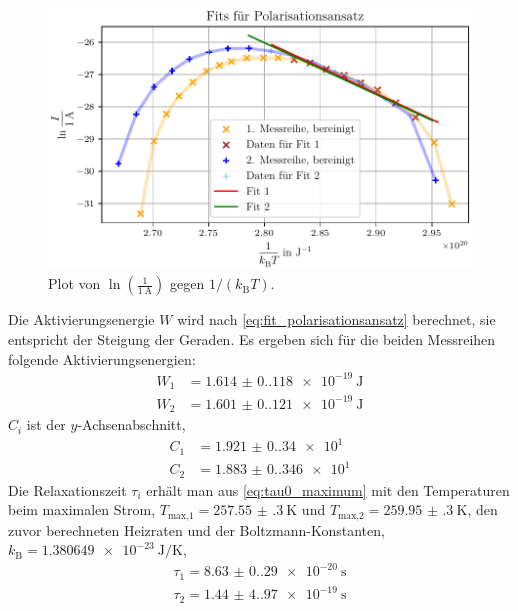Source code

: \begin{figure}[H]
    \centering
    \includegraphics[width=\textwidth]{plots/G_polarisationsansatz.pdf}
    \caption{Plot von $\ln\left(\frac{1}{\qty{1}{\ampere}}\right)$ gegen $1/(k_\text{B}T)$.}
    \label{fig:Polarisationsansatz}
\end{figure}

Die Aktivierungsenergie $W$ wird nach \autoref{eq:fit_polarisationsansatz} berechnet, sie entspricht der Steigung der Geraden.
Es ergeben sich für die beiden Messreihen folgende Aktivierungsenergien:
\begin{align*}
W_1 &= \qty{1.614(0.118)e-19}{\joule}\\
W_2 &= \qty{1.601(0.121)e-19}{\joule}
\end{align*}
$C_i$ ist der $y$-Achsenabschnitt,
\begin{align*}
C_1 &= \num{1.921(0.340)e1}\\
C_2 &= \num{1.883(0.346)e1}
\end{align*}
Die Relaxationszeit $\tau_i$ erhält man aus \autoref{eq:tau0_maximum} mit den Temperaturen beim maximalen Strom,
$T_{\text{max,} 1} = \qty{257.55(30)}{\kelvin}$ und $T_{\text{max,} 2} = \qty{259.95(30)}{\kelvin}$, den zuvor berechneten Heizraten und der Boltzmann-Konstanten,
$k_\text{B} = \qty{1.380649e-23}{\joule\per\kelvin}$,
\begin{align*}
\tau_1 = \qty{8.63(0.29)e-20}{\second}\\
\tau_2 = \qty{1.44(4.97)e-19}{\second}
\end{align*}

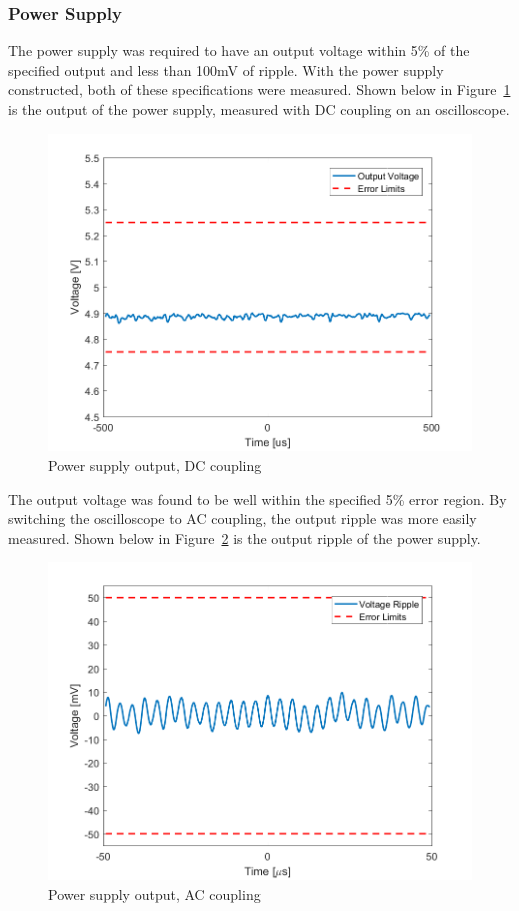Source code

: \documentclass[11pt]{article}
\begin{document}
\subsubsection{Power Supply}
The power supply was required to have an output voltage within 5\% of the specified output and less than 100mV of ripple. With the power supply constructed, both of these specifications were measured. Shown below in Figure~\ref{fig:ps_dc} is the output of the power supply, measured with DC coupling on an oscilloscope.

\begin{figure}[H]
    \centering
    \includegraphics[width=\textwidth]{power_supply_dc}
    \caption{Power supply output, DC coupling}
    \label{fig:ps_dc}
\end{figure}

The output voltage was found to be well within the specified 5\% error region. By switching the oscilloscope to AC coupling, the output ripple was more easily measured. Shown below in Figure~\ref{fig:ps_ac} is the output ripple of the power supply.

\begin{figure}[H]
    \centering
    \includegraphics[width=\textwidth]{power_supply_ac}
    \caption{Power supply output, AC coupling}
    \label{fig:ps_ac}
\end{figure}
\end{document}
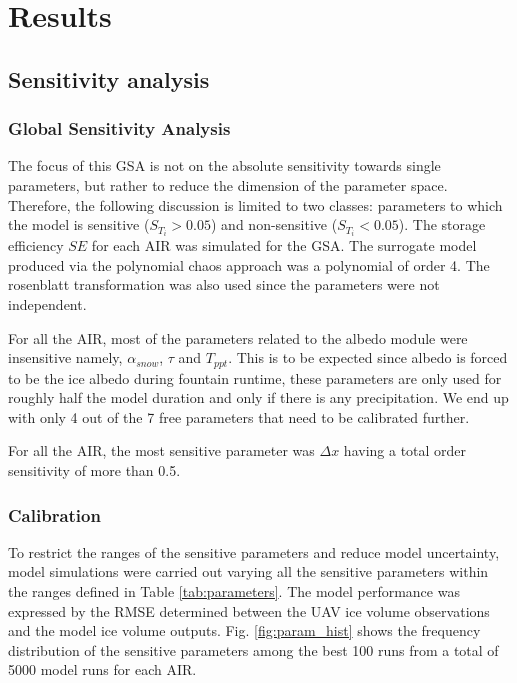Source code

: \documentclass[utf8]{frontiersSCNS} %
\begin{document}
\section{Results}

\subsection{Sensitivity analysis}

\subsubsection{Global Sensitivity Analysis}

The focus of this GSA is not on the absolute sensitivity towards single parameters, but rather to reduce the dimension
of the parameter space. Therefore, the following discussion is limited to two classes: parameters to which the model is
sensitive ($S_{T_{i}} > 0.05$) and non-sensitive ($S_{T_{i}} < 0.05$). The storage efficiency $SE$ for each AIR was
simulated for the GSA. The surrogate model produced via the polynomial chaos approach was a polynomial of order 4. The
rosenblatt transformation was also used since the parameters were not independent.

For all the AIR, most of the parameters related to the albedo module were insensitive namely, $\alpha_{snow}$, $\tau$ and
$T_{ppt}$. This is to be expected since albedo is forced to be the ice albedo during fountain runtime, these
parameters are only used for roughly half the model duration and only if there is any precipitation. We end
up with only 4 out of the 7 free parameters that need to be calibrated further.

For all the AIR, the most sensitive parameter was $\Delta x$ having a total order sensitivity of more than 0.5.

\subsubsection{Calibration}

To restrict the ranges of the sensitive parameters and reduce model uncertainty, model simulations were carried out
varying all the sensitive parameters within the ranges defined in Table \ref{tab:parameters}. The model performance was
expressed by the RMSE determined between the UAV ice volume observations and the model ice volume outputs. Fig.
\ref{fig:param_hist} shows the frequency distribution of the sensitive parameters among the best 100 runs from a total
of 5000 model runs for each AIR.
\end{document}

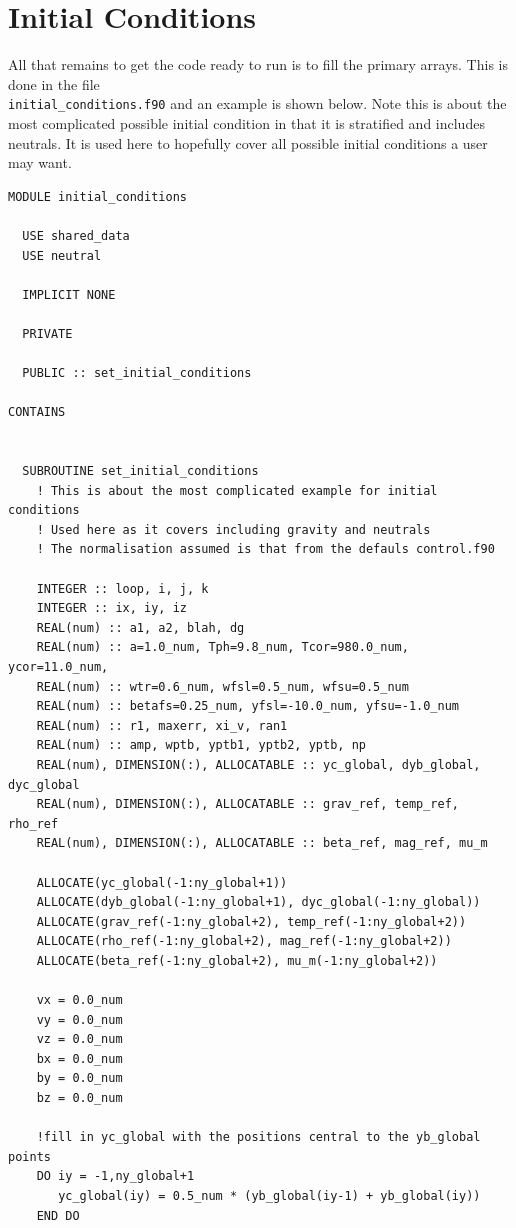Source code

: \documentclass[11pt]{article}
\begin{document}
\section{Initial Conditions}
All that remains to get the code ready to run is to fill the primary arrays. This is done in the file \\ \texttt{initial\_conditions.f90} and an example is shown below. Note this is about the most complicated possible initial condition in that it is stratified and includes neutrals. It is used here to hopefully cover all possible initial conditions a user may want.  
\begin{verbatim}
MODULE initial_conditions

  USE shared_data
  USE neutral

  IMPLICIT NONE

  PRIVATE

  PUBLIC :: set_initial_conditions

CONTAINS


  SUBROUTINE set_initial_conditions
    ! This is about the most complicated example for initial conditions
    ! Used here as it covers including gravity and neutrals
    ! The normalisation assumed is that from the defauls control.f90    

    INTEGER :: loop, i, j, k
    INTEGER :: ix, iy, iz
    REAL(num) :: a1, a2, blah, dg
    REAL(num) :: a=1.0_num, Tph=9.8_num, Tcor=980.0_num, ycor=11.0_num, 
    REAL(num) :: wtr=0.6_num, wfsl=0.5_num, wfsu=0.5_num
    REAL(num) :: betafs=0.25_num, yfsl=-10.0_num, yfsu=-1.0_num
    REAL(num) :: r1, maxerr, xi_v, ran1
    REAL(num) :: amp, wptb, yptb1, yptb2, yptb, np
    REAL(num), DIMENSION(:), ALLOCATABLE :: yc_global, dyb_global, dyc_global
    REAL(num), DIMENSION(:), ALLOCATABLE :: grav_ref, temp_ref, rho_ref
    REAL(num), DIMENSION(:), ALLOCATABLE :: beta_ref, mag_ref, mu_m

    ALLOCATE(yc_global(-1:ny_global+1))
    ALLOCATE(dyb_global(-1:ny_global+1), dyc_global(-1:ny_global))
    ALLOCATE(grav_ref(-1:ny_global+2), temp_ref(-1:ny_global+2))
    ALLOCATE(rho_ref(-1:ny_global+2), mag_ref(-1:ny_global+2))
    ALLOCATE(beta_ref(-1:ny_global+2), mu_m(-1:ny_global+2))

    vx = 0.0_num
    vy = 0.0_num
    vz = 0.0_num
    bx = 0.0_num
    by = 0.0_num
    bz = 0.0_num

    !fill in yc_global with the positions central to the yb_global points
    DO iy = -1,ny_global+1
       yc_global(iy) = 0.5_num * (yb_global(iy-1) + yb_global(iy))
    END DO


\end{verbatim}
\end{document}
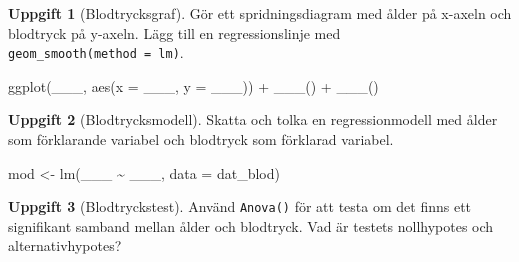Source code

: \documentclass[
]{book}
\newenvironment{Shaded}{\begin{snugshade}}{\end{snugshade}}
\newcommand{\AttributeTok}[1]{\textcolor[rgb]{0.77,0.63,0.00}{#1}}
\newcommand{\FunctionTok}[1]{\textcolor[rgb]{0.00,0.00,0.00}{#1}}
\newcommand{\NormalTok}[1]{#1}
\newcommand{\OtherTok}[1]{\textcolor[rgb]{0.56,0.35,0.01}{#1}}
\newcommand{\SpecialCharTok}[1]{\textcolor[rgb]{0.00,0.00,0.00}{#1}}
\theoremstyle{definition}
\theoremstyle{definition}
\theoremstyle{definition}
\newtheorem{exercise}{Uppgift}[chapter]
\theoremstyle{definition}
\theoremstyle{remark}
\begin{document}
\begin{exercise}[Blodtrycksgraf]

Gör ett spridningsdiagram med ålder på x-axeln och blodtryck på y-axeln. Lägg till en regressionslinje med \texttt{geom\_smooth(method\ =\ lm)}.

\begin{Shaded}
\begin{Highlighting}[]
\FunctionTok{ggplot}\NormalTok{(\_\_\_, }\FunctionTok{aes}\NormalTok{(}\AttributeTok{x =}\NormalTok{ \_\_\_, }\AttributeTok{y =}\NormalTok{ \_\_\_)) }\SpecialCharTok{+}
  \FunctionTok{\_\_\_}\NormalTok{() }\SpecialCharTok{+}
  \FunctionTok{\_\_\_}\NormalTok{()}
\end{Highlighting}
\end{Shaded}

\end{exercise}

\begin{exercise}[Blodtrycksmodell]

Skatta och tolka en regressionmodell med ålder som förklarande variabel och blodtryck som förklarad variabel.

\begin{Shaded}
\begin{Highlighting}[]
\NormalTok{mod }\OtherTok{\textless{}{-}} \FunctionTok{lm}\NormalTok{(\_\_\_ }\SpecialCharTok{\textasciitilde{}}\NormalTok{ \_\_\_, }\AttributeTok{data =}\NormalTok{ dat\_blod)}
\end{Highlighting}
\end{Shaded}

\end{exercise}

\begin{exercise}[Blodtryckstest]
Använd \texttt{Anova()} för att testa om det finns ett signifikant samband mellan ålder och blodtryck. Vad är testets nollhypotes och alternativhypotes?
\end{exercise}
\end{document}
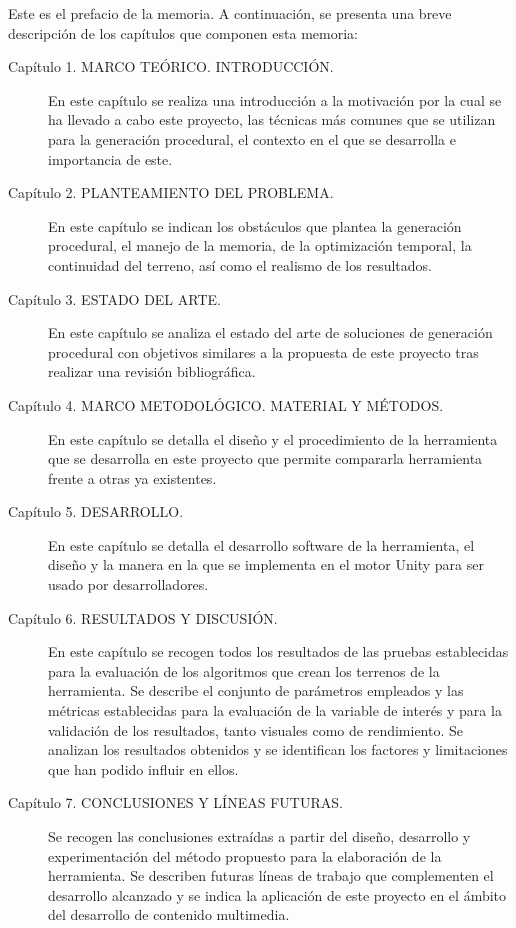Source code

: Este es el prefacio de la memoria. A continuación, se presenta una breve descripción de los capítulos que componen esta memoria:

\begin{description}
  \item[Capítulo 1. MARCO TEÓRICO. INTRODUCCIÓN.] En este capítulo se realiza una introducción a la motivación por la cual se ha llevado a cabo este proyecto, las técnicas más comunes que se utilizan para la generación procedural, el contexto en el que se desarrolla e importancia de este.

  \item[Capítulo 2. PLANTEAMIENTO DEL PROBLEMA.] En este capítulo se indican los obstáculos que plantea la generación procedural, el manejo de la memoria, de la optimización temporal, la continuidad del terreno, así como el realismo de los resultados.

  \item[Capítulo 3. ESTADO DEL ARTE.] En este capítulo se analiza el estado del arte de soluciones de generación procedural con objetivos similares a la propuesta de este proyecto tras realizar una revisión bibliográfica.

  \item[Capítulo 4. MARCO METODOLÓGICO. MATERIAL Y MÉTODOS.] En este capítulo se detalla el diseño y el procedimiento de la herramienta que se desarrolla en este proyecto que permite compararla herramienta frente a otras ya existentes.

  \item[Capítulo 5. DESARROLLO.] En este capítulo se detalla el desarrollo software de la herramienta, el diseño y la manera en la que se implementa en el motor Unity para ser usado por desarrolladores.

  \item[Capítulo 6. RESULTADOS Y DISCUSIÓN.] En este capítulo se recogen todos los resultados de las pruebas establecidas para la evaluación de los algoritmos que crean los terrenos de la herramienta. Se describe el conjunto de parámetros empleados y las métricas establecidas para la evaluación de la variable de interés y para la validación de los resultados, tanto visuales como de rendimiento. Se analizan los resultados obtenidos y se identifican los factores y limitaciones que han podido influir en ellos.

  \item[Capítulo 7. CONCLUSIONES Y LÍNEAS FUTURAS.] Se recogen las conclusiones extraídas a partir del diseño, desarrollo y experimentación del método propuesto para la elaboración de la herramienta. Se describen futuras líneas de trabajo que complementen el desarrollo alcanzado y se indica la aplicación de este proyecto en el ámbito del desarrollo de contenido multimedia.
\end{description}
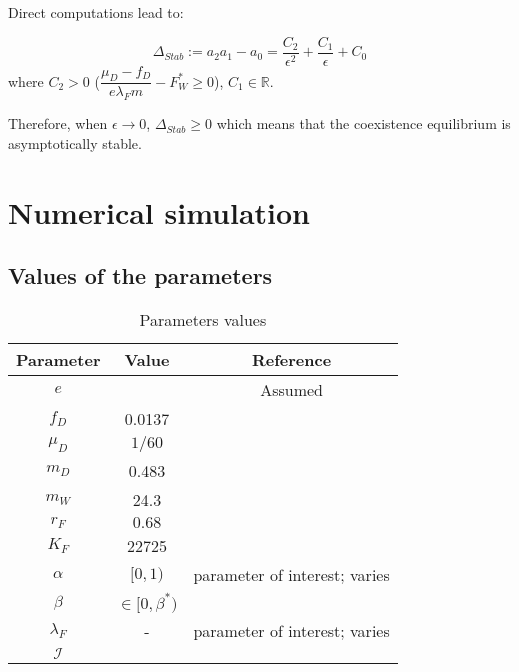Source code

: \documentclass{article}
\newcommand{\lfw}{\lambda_{F}}
\newcommand{\lfw}{\lambda_{F}}
\begin{document}
Direct computations lead to:

\begin{equation*}
\Delta_{Stab} := a_2 a_1 - a_0 = \dfrac{C_2}{\epsilon^2} + \dfrac{C_1}{\epsilon} + C_0
\end{equation*}
where $C_2 > 0$ ($\dfrac{\mu_D -f_D}{e\lfw m} - F_W^* \geq 0$), $C_1 \in \mathbb{R}$.


Therefore, when $\epsilon \rightarrow 0$, $\Delta_{Stab} \geq 0$ which means that the coexistence equilibrium is asymptotically stable.









\section{Numerical simulation}

\subsection{Values of the parameters}

\begin{table}[ht]
\centering
\begin{tabular}{|c|c|c|}
\hline 
Parameter & Value & Reference \\ 
\hline 
$e$ & & Assumed\\
$f_D$ & 0.0137 & \cite{koppert_consommation_1996}\\
$\mu_D$ & $1/60$ & \cite{ins_demographie}\\
$m_D$ & 0.483 & \cite{avila_interpreting_2019}\\
$m_W$ & 24.3 & \cite{avila_interpreting_2019}\\
$r_F$ & $0.68$ & \cite{robinson_intrinsic_1986}\\
$K_F$ & 22725 & \cite{janson_ecological_1990} \\
$\alpha$ & $[0, 1)$ & parameter of interest; varies \\
$\beta$ & $\in [0, \beta^*)$ &  \\
$\lfw$ & - & parameter of interest; varies \\
$\mathcal{I}$ &  & \\
\hline
\end{tabular}
\caption{Parameters values}
\end{table}
\end{document}
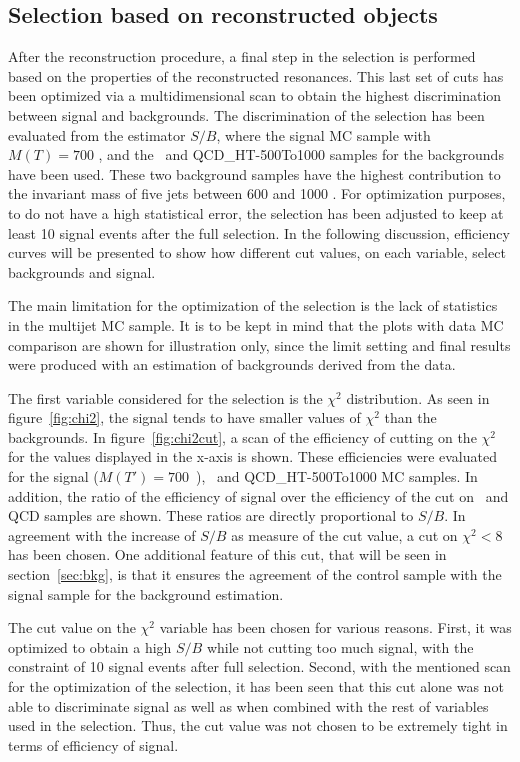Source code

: \subsection{Selection based on reconstructed objects}
\label{sec:finalsel}

After the reconstruction procedure, a final step in the selection is performed based on the properties of the reconstructed resonances. This last set of cuts has been optimized via a multidimensional scan to obtain the highest discrimination between signal and backgrounds. The discrimination of the selection has been evaluated from the estimator $S/B$, where the signal MC sample with $M(T)=700$ \GeVcc, and the \ttbar~and QCD\_HT-500To1000 samples for the backgrounds have been used. These two background samples have the highest contribution to the invariant mass of five jets between 600 and 1000 \GeVcc. For optimization purposes, to do not have a high statistical error, the selection has been adjusted to keep at least 10 signal events after the full selection. In the following discussion, efficiency curves will be presented to show how different cut values, on each variable, select backgrounds and signal. 

The main limitation for the optimization of the selection is the lack of statistics in the multijet MC sample. It is to be kept in mind that the plots with data MC comparison are shown for illustration only, since the limit setting and final results were produced with an estimation of backgrounds derived from the data.

The first variable considered for the selection is the $\chi^{2}$ distribution. As seen in figure~\ref{fig:chi2}, the signal tends to have smaller values of $\chi^{2}$ than the backgrounds. In figure~\ref{fig:chi2cut}, a scan of the efficiency of cutting on the $\chi^{2}$ for the values displayed in the x-axis is shown. These efficiencies were evaluated for the signal (${M(T')=700}$~\GeVcc), \ttbar~and QCD\_HT-500To1000 MC samples. In addition, the ratio of the efficiency of signal over the efficiency of the cut on \ttbar~and QCD samples are shown. These ratios are directly proportional to $S/B$. In agreement with the increase of $S/B$ as measure of the cut value, a cut on $\chi^{2}<8$ has been chosen. One additional feature of this cut, that will be seen in section~\ref{sec:bkg}, is that it ensures the agreement of the control sample with the signal sample for the background estimation. 

The cut value on the $\chi^{2}$ variable has been chosen for various reasons. First, it was optimized to obtain a high $S/B$ while not cutting too much signal, with the constraint of 10 signal events after full selection. Second, with the mentioned scan for the optimization of the selection, it has been seen that this cut alone was not able to discriminate signal as well as when combined with the rest of variables used in the selection. Thus, the cut value was not chosen to be extremely tight in terms of efficiency of signal.


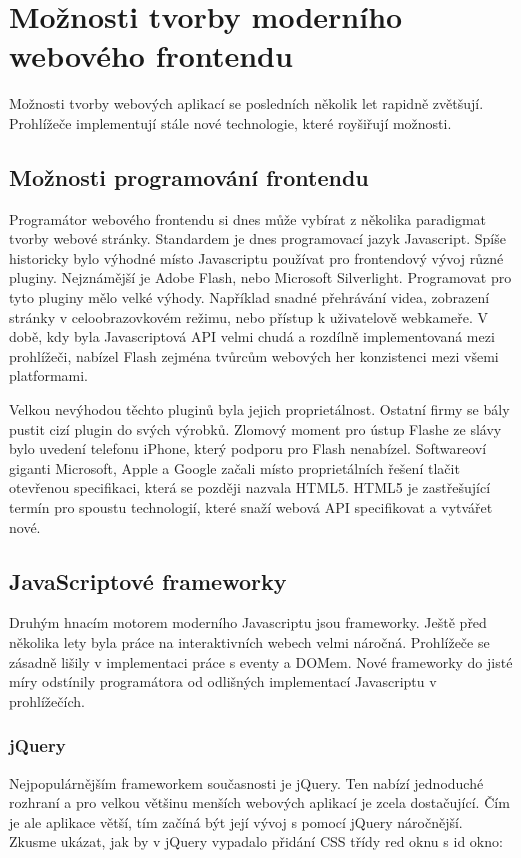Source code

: \chapter{Možnosti tvorby moderního webového frontendu}

Možnosti tvorby webových aplikací se posledních několik let rapidně zvětšují. Prohlížeče implementují stále nové technologie, které royšiřují možnosti.

\section{Možnosti programování frontendu}

Programátor webového frontendu si dnes může vybírat z několika paradigmat tvorby webové stránky. Standardem je dnes programovací jazyk Javascript. Spíše historicky bylo výhodné místo Javascriptu používat pro frontendový vývoj různé pluginy. Nejznámější je Adobe Flash, nebo Microsoft Silverlight. Programovat pro tyto pluginy mělo velké výhody. Například snadné přehrávání videa, zobrazení stránky v celoobrazovkovém režimu, nebo přístup k uživatelově webkameře. V době, kdy byla Javascriptová API velmi chudá a rozdílně implementovaná mezi prohlížeči, nabízel Flash zejména tvůrcům webových her konzistenci mezi všemi platformami.

Velkou nevýhodou těchto pluginů byla jejich proprietálnost. Ostatní firmy se bály pustit cizí plugin do svých výrobků. Zlomový moment pro ústup Flashe ze slávy bylo uvedení telefonu iPhone, který podporu pro Flash nenabízel. Softwareoví giganti Microsoft, Apple a Google začali místo proprietálních řešení tlačit otevřenou specifikaci, která se později nazvala HTML5. HTML5 je zastřešující termín pro spoustu technologií, které snaží webová API specifikovat a vytvářet nové.

\section{JavaScriptové frameworky}

Druhým hnacím motorem moderního Javascriptu jsou frameworky. Ještě před několika lety byla práce na interaktivních webech velmi náročná. Prohlížeče se zásadně lišily v implementaci práce s eventy a DOMem. Nové frameworky do jisté míry odstínily programátora od odlišných implementací Javascriptu v prohlížečích.

\subsection{jQuery}
Nejpopulárnějším frameworkem současnosti je jQuery. Ten nabízí jednoduché rozhraní a pro velkou většinu menších webových aplikací je zcela dostačující. Čím je ale aplikace větší, tím začíná být její vývoj s pomocí jQuery náročnější. Zkusme ukázat, jak by v jQuery vypadalo přidání CSS třídy red oknu s id okno:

** TASK DIRECTIONS **
Look above for the line holding "The power supply was" and output everything from it down to the line holding "each AIR was", both ends included, exactly and without images.

** TASK RESULT **
The power supply was required to have an output voltage within 5\% of the specified output and less than 100mV of ripple. With the power supply constructed, both of these specifications were measured. Shown below in Figure~\ref{fig:ps_dc} is the output of the power supply, measured with DC coupling on an oscilloscope.

\begin{figure}[H]
    \centering
    \includegraphics[width=\textwidth]{power_supply_dc}
    \caption{Power supply output, DC coupling}
    \label{fig:ps_dc}
\end{figure}

The output voltage was found to be well within the specified 5\% error region. By switching the oscilloscope to AC coupling, the output ripple was more easily measured. Shown below in Figure~\ref{fig:ps_ac} is the output ripple of the power supply.

\begin{figure}[H]
    \centering
    \includegraphics[width=\textwidth]{power_supply_ac}
    \caption{Power supply output, AC coupling}
    \label{fig:ps_ac}
\end{figure}
\end{document}
Source code

: \documentclass[utf8]{frontiersSCNS} %
\begin{document}
\section{Results}

\subsection{Sensitivity analysis}

\subsubsection{Global Sensitivity Analysis}

The focus of this GSA is not on the absolute sensitivity towards single parameters, but rather to reduce the dimension
of the parameter space. Therefore, the following discussion is limited to two classes: parameters to which the model is
sensitive ($S_{T_{i}} > 0.05$) and non-sensitive ($S_{T_{i}} < 0.05$). The storage efficiency $SE$ for each AIR was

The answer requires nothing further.